4. List your crochet achievements in your daily log
In bullet journaling, the daily log is a simple list of short bullet points that describe your day. It includes to-do tasks, things to remember, quotes, etc. Listing your crochet to-do’s can definitely be done here but what I think is even greater is listing what you accomplished at the end of each day. Crochet helps many of us feel productive even when we don’t appear on the surface to be getting much done so this can be another great way to boost our self-esteem as we see what we get done in crochet.
5. Remember all of a crochet project’s details
Photo via Poochie Baby
In bullet journaling, any page can be used in any way so you could dedicate a page to a project. You might write down the pattern name, where you found it, what yarn you’re using, color ideas, what hook you’ve used, etc. The index at the start of each bullet journal will help you quickly and easily find this project info when you want to get to it again.
6. Crochet project trackers
Crochet is on the bullet journal habit tracker from Kristen’s Crochet
Lots of people who do bullet journaling use habit trackers, which are short calendars – sometimes color coded – that let you easily see if you’re achieving your goals. Common trackers include those for exercise, staying in a budget, daily meditation, drinking enough water, etc. Basically, anything that you want to do daily (or often) can go onto a habit tracker. Your habit tracker may be as simple as “crochet” – marking off each day that you crochet to keep it up as a habit.

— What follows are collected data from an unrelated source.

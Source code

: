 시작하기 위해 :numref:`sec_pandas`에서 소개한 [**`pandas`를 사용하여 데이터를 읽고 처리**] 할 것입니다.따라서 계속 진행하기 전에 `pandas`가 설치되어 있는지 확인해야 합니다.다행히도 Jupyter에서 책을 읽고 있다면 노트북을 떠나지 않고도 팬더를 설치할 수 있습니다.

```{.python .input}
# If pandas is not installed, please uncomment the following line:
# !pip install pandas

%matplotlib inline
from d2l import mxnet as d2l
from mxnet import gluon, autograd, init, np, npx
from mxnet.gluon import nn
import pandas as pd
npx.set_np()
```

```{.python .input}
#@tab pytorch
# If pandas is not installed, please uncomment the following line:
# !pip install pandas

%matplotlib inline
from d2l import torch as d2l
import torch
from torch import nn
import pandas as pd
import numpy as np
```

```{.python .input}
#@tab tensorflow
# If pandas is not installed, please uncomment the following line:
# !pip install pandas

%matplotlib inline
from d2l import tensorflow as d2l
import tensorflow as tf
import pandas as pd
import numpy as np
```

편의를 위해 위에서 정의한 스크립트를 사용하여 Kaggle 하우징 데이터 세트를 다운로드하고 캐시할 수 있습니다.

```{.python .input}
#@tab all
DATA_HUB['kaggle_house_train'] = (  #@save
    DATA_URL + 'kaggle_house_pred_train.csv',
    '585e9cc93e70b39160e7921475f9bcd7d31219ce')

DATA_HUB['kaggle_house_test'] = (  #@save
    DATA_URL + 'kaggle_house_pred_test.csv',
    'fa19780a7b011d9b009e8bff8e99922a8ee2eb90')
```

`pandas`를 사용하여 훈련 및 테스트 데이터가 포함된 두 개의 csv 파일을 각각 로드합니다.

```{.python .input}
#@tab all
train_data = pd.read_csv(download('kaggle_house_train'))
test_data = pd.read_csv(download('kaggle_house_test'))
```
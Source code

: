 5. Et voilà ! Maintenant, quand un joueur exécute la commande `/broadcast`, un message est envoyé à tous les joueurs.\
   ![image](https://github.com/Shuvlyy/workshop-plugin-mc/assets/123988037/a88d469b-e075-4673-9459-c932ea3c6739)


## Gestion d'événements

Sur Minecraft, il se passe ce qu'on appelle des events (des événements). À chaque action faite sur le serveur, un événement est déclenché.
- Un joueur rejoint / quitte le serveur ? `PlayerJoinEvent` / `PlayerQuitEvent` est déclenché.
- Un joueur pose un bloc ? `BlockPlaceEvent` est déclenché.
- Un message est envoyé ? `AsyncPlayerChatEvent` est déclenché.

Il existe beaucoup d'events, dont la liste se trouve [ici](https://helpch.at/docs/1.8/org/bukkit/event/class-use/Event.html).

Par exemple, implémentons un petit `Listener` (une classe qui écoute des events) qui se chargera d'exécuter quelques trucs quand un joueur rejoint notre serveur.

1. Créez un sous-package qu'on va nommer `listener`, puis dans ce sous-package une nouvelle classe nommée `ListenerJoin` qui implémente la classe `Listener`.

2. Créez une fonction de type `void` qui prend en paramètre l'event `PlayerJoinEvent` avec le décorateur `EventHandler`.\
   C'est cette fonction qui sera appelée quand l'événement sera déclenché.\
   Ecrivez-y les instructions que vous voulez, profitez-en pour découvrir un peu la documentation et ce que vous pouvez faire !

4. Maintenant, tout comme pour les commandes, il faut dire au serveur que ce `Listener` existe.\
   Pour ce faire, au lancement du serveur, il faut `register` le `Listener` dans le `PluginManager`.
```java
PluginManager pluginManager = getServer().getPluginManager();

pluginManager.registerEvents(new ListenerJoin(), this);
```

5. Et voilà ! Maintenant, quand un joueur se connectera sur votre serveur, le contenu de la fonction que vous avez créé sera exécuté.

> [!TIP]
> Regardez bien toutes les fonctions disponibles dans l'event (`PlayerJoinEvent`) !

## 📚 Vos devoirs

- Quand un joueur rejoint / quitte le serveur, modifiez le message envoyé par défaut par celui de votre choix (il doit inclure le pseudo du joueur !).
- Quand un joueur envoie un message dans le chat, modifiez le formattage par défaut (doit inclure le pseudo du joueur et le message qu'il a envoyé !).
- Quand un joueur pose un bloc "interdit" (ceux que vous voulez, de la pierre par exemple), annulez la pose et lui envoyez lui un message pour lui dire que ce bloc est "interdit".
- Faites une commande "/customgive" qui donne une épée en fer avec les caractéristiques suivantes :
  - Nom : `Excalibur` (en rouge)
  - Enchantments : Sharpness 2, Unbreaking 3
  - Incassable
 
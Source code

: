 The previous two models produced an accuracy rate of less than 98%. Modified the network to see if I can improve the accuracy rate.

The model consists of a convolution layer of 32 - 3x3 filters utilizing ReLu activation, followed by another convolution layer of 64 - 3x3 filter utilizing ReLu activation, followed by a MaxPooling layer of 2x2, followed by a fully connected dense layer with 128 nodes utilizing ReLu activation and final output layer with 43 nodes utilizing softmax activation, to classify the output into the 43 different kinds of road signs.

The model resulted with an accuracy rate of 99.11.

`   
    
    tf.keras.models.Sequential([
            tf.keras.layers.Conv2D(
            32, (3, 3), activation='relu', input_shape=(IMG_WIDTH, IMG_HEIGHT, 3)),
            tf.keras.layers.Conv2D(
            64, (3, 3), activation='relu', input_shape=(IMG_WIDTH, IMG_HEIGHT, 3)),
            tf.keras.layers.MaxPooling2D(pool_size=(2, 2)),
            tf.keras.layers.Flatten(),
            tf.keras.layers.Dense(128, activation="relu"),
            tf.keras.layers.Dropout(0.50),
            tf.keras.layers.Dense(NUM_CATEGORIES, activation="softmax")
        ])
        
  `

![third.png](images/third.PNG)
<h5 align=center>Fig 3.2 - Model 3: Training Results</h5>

A crochet habit tracker might also be more complex and specific to the craft. Ask yourself what things in crochet you’d love to accomplish each month and then include each of those as a habit tracker item. Ideas include:
- Practice mindfulness crochet
- Work on WIPs
- Work from yarn already in stash
- Try a new stitch / technique
- Do hand exercises for crocheters
- Photograph crochet and share on social media
Of course, you may find that these things work better for you as general goals in your monthly log than in habit tracker format. Use the bullet journal in whatever way works best for your own crochet goals.
7. Create crochet collections of things to try
Collections are big lists of things. You might have a single list of all of the things you want to try in crochet. Or you may have multiple collections for different things such as:
- Every crochet stitch you want to try
- Every crochet technique you want to learn
- Every crochet class you want to take
- Every crochet book you want to buy
- Every crochet artist you want to study
- Every crochet pattern you want to make
These collections are to inspire you; you can also mark off what you’ve accomplished on each one so that you can see how far you’re getting with your crochet.
8. “Waiting On” / Shipping Info
I’ve seen this page featured in several different people’s bullet journals. It’s basically a list of things that you’ve ordered and are waiting to arrive. I don’t order enough stuff for this to be relevant to me but some crocheters may find that they want to add yarn, pattern books, that are in the mail on their way to you.
If you are someone who ships items related to your crochet then you may also have a page for tracking that shipping info.
9. General crochet journaling
Keeping a crochet journal is a cornerstone of my practice, and is described in detail in my book Hook to Heal. All of the general journaling I do can also be part of a bullet journal.
10. Crochet a handmade cover for your bullet journal
Add some crochet to your bullet journal. You can crochet a motif that you attach to your journal, crochet an edging for your journal or even crochet a book cover for it.